Given data ::
=== Section Start ===

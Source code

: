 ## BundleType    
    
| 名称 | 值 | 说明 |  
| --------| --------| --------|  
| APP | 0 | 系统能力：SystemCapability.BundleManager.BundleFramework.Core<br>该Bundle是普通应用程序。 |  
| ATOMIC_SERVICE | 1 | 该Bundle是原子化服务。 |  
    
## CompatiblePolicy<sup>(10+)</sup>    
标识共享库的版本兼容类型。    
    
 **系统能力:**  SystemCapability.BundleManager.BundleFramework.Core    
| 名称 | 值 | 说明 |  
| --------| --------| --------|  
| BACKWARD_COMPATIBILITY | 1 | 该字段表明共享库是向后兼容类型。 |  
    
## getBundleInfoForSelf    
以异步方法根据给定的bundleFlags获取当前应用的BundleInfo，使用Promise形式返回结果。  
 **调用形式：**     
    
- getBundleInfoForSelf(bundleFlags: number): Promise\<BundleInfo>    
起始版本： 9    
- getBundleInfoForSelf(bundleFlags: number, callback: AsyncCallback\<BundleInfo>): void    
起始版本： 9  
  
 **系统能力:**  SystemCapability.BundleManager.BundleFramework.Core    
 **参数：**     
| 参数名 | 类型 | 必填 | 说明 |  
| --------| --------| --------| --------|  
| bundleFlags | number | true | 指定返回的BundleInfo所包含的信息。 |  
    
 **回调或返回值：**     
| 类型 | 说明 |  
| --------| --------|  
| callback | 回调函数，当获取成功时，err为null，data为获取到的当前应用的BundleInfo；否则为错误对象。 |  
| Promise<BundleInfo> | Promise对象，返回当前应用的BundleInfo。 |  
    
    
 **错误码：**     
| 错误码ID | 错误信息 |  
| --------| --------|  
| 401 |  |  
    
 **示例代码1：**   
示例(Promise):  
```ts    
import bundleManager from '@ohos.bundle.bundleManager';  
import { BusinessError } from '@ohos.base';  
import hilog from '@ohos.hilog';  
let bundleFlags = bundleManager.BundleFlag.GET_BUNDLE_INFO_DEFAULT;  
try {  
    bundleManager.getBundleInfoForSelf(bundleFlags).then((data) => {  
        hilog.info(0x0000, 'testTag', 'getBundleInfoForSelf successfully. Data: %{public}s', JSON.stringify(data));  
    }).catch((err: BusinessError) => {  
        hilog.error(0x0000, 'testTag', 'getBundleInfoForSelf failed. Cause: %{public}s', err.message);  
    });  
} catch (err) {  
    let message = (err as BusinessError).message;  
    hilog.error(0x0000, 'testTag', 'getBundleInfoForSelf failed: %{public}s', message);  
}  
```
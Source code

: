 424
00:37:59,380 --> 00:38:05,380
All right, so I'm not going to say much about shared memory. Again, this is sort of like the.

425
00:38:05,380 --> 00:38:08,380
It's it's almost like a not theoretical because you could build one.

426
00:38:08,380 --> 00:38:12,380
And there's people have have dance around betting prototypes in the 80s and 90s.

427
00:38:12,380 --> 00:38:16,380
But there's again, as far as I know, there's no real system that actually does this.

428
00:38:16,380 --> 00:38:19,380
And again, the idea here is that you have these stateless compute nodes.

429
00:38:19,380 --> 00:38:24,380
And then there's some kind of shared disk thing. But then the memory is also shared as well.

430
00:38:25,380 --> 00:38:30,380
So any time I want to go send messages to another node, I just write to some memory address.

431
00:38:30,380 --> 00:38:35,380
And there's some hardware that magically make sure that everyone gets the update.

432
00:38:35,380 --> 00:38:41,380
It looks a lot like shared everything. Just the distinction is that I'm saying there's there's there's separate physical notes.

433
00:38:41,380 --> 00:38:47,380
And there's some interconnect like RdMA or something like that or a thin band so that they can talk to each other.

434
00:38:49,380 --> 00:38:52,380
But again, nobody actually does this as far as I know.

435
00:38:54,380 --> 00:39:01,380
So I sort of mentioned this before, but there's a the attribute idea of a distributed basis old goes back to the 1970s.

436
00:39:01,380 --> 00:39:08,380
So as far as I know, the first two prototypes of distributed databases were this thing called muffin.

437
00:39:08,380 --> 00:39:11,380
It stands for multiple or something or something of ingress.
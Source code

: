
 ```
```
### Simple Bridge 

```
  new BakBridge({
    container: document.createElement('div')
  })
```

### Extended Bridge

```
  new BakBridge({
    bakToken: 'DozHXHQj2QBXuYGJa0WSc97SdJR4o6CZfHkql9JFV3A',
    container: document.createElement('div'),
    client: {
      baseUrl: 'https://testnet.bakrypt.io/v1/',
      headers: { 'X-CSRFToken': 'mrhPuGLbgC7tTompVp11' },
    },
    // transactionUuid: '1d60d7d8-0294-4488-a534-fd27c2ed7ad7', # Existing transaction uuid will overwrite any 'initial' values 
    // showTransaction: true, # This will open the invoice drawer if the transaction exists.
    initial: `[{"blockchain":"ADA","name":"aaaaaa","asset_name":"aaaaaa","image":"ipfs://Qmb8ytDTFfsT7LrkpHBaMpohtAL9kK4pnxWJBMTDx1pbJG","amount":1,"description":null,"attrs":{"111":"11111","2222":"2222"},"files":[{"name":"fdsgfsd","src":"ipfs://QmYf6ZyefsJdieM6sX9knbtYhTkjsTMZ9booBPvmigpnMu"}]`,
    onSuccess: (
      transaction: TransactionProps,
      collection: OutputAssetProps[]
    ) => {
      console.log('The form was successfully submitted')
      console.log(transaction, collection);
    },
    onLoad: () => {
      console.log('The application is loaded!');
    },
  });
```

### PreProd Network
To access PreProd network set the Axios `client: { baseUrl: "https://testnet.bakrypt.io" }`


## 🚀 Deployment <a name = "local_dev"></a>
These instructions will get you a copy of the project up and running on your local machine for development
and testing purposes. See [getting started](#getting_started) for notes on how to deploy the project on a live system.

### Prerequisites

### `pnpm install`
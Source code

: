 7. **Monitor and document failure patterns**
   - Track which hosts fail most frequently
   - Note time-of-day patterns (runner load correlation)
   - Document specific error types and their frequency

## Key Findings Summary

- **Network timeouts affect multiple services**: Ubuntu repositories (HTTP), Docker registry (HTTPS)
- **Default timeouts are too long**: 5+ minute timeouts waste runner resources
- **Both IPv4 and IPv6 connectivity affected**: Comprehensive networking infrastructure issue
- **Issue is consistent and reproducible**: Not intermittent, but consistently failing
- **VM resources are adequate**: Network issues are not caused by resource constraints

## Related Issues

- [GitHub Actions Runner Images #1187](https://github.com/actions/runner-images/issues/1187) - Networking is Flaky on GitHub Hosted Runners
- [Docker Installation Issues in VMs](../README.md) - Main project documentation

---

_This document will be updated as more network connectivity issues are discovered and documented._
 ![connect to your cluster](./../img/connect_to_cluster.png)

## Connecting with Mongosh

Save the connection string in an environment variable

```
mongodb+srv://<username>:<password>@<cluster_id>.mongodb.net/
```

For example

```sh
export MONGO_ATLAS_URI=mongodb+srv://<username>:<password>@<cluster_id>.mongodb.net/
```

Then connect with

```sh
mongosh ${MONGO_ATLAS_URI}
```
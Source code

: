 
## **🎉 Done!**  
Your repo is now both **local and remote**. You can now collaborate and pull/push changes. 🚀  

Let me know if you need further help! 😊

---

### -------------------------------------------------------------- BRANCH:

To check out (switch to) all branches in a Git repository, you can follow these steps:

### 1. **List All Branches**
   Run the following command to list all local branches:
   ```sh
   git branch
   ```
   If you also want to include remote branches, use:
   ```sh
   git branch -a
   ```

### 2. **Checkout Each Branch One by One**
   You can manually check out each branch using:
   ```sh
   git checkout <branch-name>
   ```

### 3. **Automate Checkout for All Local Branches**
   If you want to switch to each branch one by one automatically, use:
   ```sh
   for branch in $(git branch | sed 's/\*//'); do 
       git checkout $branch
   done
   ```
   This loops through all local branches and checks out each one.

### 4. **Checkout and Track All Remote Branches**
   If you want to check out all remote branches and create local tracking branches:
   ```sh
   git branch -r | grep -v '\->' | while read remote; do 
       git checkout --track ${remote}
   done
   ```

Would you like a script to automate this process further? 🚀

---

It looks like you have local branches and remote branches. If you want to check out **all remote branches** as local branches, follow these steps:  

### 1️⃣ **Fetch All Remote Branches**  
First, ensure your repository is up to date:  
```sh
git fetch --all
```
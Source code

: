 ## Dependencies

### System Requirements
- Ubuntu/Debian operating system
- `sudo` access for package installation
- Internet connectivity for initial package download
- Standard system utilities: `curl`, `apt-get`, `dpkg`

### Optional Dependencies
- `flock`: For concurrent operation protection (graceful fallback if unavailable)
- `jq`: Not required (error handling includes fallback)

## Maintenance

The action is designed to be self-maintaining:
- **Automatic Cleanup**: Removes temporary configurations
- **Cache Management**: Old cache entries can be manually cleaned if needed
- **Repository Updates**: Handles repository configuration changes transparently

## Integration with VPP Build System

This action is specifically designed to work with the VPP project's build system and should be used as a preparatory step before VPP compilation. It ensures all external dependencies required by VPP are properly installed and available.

=== Section End ===

What to do ::
Please return a copy of each line in the entries that has the string "username".

Response below ::
mongodb+srv://<username>:<password>@<cluster_id>.mongodb.net/
export MONGO_ATLAS_URI=mongodb+srv://<username>:<password>@<cluster_id>.mongodb.net/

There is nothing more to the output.